Take my recent trip to the Grand Canyon. We walked for forty miles through a barren desert that, besides the searing oxygen in the lungs, could well have been the surface of Mars. There was no water. There were millions of potholes in the slickrock and every single one of them was dry. There were thousands of drainages ripped through the sandstone shelf on which we walked and for twenty miles they were dry. But then, dangerously low on water, we came upon that blessed spring and threw down our packs and spent hours drinking and rejoicing that we were alive. And, my thirst quenched, my fear subsided, I realized that I could walk up the drainage and stop and take deep draughts of blooming cliffrose; that I could enjoy watching the frogs slip out of the cracks in the rock and plop, one after another, into the small reedy spring and open their throats in search of evening love; that we could sit in the shade and drink that water and talk and laugh with ease, without worry. Even later, when our stomachs began to clench and rumble and we began to shit, incessantly, when we finally allowed ourselves to comment about how disgusting and mineral-laden and barely potable was the water, even then we weren’t truly complaining, as that water was life.
And that’s what I want to hold on to, that’s what I want to impart to my child: that in the harshest of times in the most inhospitable of places even the most bizarre clumps of thorn-ridden vegetation will blossom with delicate yellow flowers in which bees roll in delight. That, no matter what, we can find beauty.

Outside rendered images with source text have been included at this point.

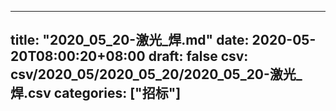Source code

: 
---
title: "2020_05_20-激光_焊.md"
date: 2020-05-20T08:00:20+08:00
draft: false
csv: csv/2020_05/2020_05_20/2020_05_20-激光_焊.csv
categories: ["招标"]
---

It’s not much, really, but it’s enough.
Perhaps it’s even enough that if we humans had been able to extract enough pleasure and appreciation for these simple ecological beauties to begin with, we’d have not brought the world to the present brink. Hard to say. And perhaps it won’t be enough—if, say, Cormac McCarthy’s charred future comes to pass, there will be no beauty at all, sorry. No scummy desert springs to save us. But I don’t believe it will come to that particular bleak end. That’s not faith, just a calculated guess.
I guess the only thing to do is teach her of both Cactaceae and archery.
*No, really, doomed. Did you see today’s Op-Ed in the NY Times? “Game Over for the Climate?”
**Oh, and the “world of wounds” reference in the title is Aldo Leopold’s: “One of the penalties of an ecological education is that one lives alone in a world of wounds. Much of the damage inflicted on land is quite invisible to laymen. An ecologist must either harden his shell and make believe that the consequences of science are none of his business, or he must be the doctor who sees the marks of death in a community that believes itself well and does not want to be told otherwise.”